# Machines I want but will probably never own



## vincent52100 (Feb 4, 2021)

There are some machines that, to a certain individual, hold a magnetic attraction. Just the appearance and design pull you to toward them. In motorcycles for me it is the Vincent Rapide A, the “ plumbers nightmare”. A very visceral machine.

     In metal working, remember, I’m relatively new to machining although I have several years of mechanical experience, and have little hands on experience. I do a lot of reading and watch a lot of videos. I’ve noticed that there are some machines that I have a fascination with. As follows
Lathe - Monarch 10 ee
Mill - Tree 2uvr
Shaper - Atlas 7B
Saw - Keller powered hacksaw 
Can I afford them?
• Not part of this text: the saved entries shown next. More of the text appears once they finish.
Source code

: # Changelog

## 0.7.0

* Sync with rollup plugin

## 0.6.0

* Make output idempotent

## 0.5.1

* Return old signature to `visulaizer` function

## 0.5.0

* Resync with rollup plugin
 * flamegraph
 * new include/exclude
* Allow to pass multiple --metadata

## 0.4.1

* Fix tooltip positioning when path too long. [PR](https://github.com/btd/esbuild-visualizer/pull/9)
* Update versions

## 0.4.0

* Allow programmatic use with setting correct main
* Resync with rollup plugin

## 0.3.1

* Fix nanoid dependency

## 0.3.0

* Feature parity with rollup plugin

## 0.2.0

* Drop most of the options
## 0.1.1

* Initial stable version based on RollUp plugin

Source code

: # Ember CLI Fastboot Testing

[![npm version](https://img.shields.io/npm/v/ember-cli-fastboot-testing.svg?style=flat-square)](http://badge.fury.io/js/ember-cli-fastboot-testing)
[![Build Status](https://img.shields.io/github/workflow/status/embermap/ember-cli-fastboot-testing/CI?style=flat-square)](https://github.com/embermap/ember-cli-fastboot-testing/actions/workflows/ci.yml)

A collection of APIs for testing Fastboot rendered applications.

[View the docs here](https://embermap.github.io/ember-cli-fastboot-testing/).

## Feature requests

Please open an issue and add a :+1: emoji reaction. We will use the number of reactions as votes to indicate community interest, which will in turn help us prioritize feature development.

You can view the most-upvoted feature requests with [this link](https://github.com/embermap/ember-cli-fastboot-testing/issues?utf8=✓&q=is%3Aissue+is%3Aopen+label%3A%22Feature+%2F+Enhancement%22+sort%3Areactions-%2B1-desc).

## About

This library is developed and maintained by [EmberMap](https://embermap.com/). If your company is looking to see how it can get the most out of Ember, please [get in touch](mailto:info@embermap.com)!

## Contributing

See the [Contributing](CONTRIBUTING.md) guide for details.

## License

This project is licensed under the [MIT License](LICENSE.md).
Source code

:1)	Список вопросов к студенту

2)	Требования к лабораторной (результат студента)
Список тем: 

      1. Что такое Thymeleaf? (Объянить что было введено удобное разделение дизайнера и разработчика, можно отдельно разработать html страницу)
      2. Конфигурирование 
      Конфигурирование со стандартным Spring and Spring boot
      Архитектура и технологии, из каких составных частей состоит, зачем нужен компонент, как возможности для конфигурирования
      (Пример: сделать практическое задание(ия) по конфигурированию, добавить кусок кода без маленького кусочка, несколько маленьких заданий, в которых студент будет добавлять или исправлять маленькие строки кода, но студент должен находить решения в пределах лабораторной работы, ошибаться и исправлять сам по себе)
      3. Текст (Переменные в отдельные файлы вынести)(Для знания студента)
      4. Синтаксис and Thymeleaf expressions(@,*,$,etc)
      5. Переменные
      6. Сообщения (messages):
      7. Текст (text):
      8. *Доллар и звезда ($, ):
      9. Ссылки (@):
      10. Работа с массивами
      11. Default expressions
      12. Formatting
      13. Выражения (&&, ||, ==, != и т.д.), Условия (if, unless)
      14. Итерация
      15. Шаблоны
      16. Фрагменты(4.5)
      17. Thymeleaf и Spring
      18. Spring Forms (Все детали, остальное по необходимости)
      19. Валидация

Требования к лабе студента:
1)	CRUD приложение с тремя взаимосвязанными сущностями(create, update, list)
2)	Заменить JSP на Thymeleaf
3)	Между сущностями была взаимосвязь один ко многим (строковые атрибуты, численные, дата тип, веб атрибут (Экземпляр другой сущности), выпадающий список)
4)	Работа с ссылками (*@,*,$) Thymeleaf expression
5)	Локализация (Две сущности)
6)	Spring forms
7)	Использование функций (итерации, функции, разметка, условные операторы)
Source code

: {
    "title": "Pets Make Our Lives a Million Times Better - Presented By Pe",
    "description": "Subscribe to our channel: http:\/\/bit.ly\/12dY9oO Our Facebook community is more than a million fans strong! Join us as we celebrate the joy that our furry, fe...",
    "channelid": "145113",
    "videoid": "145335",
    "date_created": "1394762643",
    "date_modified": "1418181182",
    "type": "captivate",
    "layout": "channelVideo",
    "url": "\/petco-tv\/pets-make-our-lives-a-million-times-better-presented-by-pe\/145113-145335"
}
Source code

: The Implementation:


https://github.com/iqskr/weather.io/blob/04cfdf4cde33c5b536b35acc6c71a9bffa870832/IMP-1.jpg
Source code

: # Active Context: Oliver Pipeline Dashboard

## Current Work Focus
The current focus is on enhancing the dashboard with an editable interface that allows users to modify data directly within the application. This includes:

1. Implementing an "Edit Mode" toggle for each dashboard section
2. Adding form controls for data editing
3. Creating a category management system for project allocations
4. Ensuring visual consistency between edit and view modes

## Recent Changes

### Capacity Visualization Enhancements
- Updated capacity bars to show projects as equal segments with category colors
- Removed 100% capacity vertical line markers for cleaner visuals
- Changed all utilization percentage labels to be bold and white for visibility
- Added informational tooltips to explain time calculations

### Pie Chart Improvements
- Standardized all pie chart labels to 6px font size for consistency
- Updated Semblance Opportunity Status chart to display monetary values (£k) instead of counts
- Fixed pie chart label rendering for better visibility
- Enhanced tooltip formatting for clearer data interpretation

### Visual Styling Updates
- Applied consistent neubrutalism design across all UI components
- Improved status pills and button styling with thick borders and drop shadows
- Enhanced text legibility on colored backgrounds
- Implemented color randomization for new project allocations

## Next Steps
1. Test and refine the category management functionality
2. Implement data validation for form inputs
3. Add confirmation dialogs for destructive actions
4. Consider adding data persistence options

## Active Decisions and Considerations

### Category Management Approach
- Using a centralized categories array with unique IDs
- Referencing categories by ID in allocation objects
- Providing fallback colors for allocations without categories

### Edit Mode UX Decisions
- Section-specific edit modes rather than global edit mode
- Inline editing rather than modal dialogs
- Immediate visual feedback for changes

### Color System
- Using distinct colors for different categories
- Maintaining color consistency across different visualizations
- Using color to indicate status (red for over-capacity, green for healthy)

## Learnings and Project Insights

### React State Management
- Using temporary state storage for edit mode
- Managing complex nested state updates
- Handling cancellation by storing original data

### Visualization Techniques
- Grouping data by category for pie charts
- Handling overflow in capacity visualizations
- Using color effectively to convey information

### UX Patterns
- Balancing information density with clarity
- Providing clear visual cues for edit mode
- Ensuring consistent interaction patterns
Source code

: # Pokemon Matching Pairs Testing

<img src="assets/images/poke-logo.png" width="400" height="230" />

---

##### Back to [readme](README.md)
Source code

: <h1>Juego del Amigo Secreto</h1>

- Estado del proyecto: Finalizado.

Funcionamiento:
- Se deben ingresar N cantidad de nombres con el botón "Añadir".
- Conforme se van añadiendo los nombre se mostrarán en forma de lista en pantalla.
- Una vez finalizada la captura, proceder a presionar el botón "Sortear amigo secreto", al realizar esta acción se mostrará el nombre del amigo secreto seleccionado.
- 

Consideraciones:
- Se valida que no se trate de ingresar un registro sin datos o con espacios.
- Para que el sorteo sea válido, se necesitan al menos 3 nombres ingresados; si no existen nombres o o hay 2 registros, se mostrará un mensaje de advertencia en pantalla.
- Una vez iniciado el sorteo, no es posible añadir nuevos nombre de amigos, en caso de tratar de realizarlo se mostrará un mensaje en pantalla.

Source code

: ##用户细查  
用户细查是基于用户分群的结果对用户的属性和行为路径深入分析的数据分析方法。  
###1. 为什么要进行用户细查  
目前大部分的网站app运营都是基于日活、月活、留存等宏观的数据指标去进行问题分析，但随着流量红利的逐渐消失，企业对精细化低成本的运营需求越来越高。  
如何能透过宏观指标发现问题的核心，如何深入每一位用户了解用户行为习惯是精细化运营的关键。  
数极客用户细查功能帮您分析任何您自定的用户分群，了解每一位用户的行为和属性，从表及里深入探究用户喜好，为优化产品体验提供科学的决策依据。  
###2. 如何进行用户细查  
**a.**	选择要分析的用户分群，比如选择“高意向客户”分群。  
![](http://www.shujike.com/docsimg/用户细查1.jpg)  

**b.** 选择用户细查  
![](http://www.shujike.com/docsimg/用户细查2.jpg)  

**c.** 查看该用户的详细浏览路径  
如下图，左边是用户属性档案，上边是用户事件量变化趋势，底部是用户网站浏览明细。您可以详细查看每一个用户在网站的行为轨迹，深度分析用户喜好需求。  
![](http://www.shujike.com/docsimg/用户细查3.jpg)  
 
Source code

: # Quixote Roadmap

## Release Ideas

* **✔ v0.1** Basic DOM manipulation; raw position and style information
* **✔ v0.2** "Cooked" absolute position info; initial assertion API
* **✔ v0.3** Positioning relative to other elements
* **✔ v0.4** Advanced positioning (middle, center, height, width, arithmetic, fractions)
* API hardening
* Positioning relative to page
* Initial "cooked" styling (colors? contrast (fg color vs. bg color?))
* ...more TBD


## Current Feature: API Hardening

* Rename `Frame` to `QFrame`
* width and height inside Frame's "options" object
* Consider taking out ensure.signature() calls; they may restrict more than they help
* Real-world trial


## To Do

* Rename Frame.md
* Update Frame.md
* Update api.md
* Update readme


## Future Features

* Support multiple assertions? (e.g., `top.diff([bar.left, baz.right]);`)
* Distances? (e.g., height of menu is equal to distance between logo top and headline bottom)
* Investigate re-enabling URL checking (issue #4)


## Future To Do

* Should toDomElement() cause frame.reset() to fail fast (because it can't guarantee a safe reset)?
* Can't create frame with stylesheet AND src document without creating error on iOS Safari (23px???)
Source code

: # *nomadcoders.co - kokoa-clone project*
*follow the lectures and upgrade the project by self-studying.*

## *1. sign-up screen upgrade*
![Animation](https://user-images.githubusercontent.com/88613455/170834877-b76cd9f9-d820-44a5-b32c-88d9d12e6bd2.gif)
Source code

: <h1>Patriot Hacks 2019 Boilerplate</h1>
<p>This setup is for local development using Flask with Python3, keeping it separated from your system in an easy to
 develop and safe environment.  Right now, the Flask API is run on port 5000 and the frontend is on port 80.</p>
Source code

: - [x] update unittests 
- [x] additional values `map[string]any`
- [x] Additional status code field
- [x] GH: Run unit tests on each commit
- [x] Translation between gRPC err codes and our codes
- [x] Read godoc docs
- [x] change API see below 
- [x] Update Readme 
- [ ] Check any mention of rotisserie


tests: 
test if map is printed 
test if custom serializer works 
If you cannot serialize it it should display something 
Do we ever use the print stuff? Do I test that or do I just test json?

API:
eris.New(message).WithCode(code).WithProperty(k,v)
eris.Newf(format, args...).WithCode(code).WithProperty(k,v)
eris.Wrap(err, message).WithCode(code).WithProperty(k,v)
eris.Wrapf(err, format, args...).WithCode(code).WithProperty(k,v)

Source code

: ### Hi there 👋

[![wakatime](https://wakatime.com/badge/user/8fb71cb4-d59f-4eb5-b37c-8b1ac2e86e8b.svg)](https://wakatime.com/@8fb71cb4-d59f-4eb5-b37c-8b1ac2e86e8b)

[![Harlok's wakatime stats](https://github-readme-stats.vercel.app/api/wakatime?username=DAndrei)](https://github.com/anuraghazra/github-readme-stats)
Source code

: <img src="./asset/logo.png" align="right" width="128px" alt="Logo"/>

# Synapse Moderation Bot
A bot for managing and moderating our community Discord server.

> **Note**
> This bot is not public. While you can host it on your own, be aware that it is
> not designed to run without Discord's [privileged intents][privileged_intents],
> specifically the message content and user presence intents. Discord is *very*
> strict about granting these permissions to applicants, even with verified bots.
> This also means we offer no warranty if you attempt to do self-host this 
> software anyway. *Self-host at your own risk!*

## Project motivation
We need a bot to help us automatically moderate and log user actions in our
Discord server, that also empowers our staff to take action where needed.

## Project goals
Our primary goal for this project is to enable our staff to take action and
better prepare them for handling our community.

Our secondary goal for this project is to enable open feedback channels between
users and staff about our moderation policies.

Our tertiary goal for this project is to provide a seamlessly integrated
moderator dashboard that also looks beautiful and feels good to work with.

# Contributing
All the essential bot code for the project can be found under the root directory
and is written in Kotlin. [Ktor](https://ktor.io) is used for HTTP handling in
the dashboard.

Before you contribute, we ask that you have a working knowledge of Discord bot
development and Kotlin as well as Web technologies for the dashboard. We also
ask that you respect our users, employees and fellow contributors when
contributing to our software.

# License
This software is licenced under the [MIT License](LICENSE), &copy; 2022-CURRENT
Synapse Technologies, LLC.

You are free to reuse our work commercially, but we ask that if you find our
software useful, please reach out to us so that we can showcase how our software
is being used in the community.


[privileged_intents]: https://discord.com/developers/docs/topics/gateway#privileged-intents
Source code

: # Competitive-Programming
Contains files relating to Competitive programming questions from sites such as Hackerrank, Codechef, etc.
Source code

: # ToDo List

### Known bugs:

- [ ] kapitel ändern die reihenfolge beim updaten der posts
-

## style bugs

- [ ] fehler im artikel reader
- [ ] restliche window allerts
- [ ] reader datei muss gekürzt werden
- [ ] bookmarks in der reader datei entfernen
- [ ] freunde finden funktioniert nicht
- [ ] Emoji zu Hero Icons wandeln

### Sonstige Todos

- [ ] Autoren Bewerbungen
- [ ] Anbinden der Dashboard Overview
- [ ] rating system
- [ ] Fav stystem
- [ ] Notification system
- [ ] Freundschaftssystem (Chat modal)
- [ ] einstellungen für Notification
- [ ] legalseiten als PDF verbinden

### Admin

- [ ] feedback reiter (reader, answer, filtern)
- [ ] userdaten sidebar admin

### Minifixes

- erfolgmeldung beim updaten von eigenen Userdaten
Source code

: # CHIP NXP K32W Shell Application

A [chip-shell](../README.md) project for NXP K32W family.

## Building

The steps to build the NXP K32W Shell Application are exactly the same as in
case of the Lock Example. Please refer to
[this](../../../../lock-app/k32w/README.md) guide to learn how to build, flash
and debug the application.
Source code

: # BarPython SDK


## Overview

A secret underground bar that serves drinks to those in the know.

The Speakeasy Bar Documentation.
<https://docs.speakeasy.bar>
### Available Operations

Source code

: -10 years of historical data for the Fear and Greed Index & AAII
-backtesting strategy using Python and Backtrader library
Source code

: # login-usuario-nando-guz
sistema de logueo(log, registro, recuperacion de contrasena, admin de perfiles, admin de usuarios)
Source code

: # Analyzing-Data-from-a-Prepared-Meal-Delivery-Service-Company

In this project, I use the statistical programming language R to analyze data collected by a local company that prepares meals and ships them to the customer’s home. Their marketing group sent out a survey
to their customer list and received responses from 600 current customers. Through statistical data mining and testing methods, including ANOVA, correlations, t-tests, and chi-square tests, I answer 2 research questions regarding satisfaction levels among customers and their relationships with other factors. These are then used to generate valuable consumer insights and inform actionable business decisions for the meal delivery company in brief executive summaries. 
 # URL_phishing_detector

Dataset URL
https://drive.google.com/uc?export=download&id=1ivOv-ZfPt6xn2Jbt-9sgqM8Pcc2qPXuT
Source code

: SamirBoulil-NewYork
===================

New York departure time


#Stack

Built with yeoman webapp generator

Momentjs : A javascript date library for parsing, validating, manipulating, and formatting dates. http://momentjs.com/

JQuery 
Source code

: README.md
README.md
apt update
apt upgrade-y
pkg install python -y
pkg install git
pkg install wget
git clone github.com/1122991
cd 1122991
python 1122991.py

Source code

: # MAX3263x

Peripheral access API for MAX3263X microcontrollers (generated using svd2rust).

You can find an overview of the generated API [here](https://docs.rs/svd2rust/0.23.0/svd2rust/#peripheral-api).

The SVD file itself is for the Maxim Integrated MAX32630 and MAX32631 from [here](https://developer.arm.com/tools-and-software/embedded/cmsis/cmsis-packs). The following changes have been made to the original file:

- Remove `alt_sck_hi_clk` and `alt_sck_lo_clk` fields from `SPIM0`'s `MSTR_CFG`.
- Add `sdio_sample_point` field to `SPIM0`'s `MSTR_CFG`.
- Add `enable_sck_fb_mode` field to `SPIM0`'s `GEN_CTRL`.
No
Do I have room? No
Do I have the ability to use them? No
Am I likely to ever acquire them? No
FDo I want them? YES!
Do you have machines that appeal to you the same way or am I just weird ?
Thanks


----------



## sdelivery (Feb 4, 2021)

Mori seiki mvjr


----------



## DavidR8 (Feb 4, 2021)

For me it would be an underdrive lathe and a knee mill.


----------



## mcostello (Feb 4, 2021)

Lodge and Shipley Power turn. 2 speed tailstock, the force to wind in an 1" drill in mild steel is hardly noticeable.


----------



## Weldingrod1 (Feb 4, 2021)

Surface grinder...

Sent from my SM-G892A using Tapatalk


----------



## Buffalo21 (Feb 4, 2021)

This seems similar to the Ginger-Mary Ann or the Phoebe-Monica-Rachel question..........


----------



## AGCB97 (Feb 4, 2021)

CNC plasma table


----------



## mmcmdl (Feb 4, 2021)

Lately , I need a darn good coffee maker machine ! 

Hardinge HLV-H and a nice Colchester would do me nicely .


----------



## sdelivery (Feb 4, 2021)

Mary Ann!


----------



## Ken from ontario (Feb 4, 2021)

A knee mill.


----------



## Janderso (Feb 4, 2021)

Vincent,
You are perfectly normal!

More room-More time.
That's all I ask.


----------



## FOMOGO (Feb 4, 2021)

Most definitely Mary Ann. Mike


----------



## Mitch Alsup (Feb 4, 2021)

Surface grinder
one of those $1000 drill/end-mill grinders.


----------



## Aukai (Feb 4, 2021)

Mary Ann, now I have to go back and look at the original question.  
Oh yeah, a better mill, and room for it....


----------



## Bi11Hudson (Feb 4, 2021)

*Moto Guzzi 850 Eldarado* (Oh? They haven't made that since the mid '70s?)
and the stability to ride it. (and walk) With a motorcycle like that, the women will find *you*.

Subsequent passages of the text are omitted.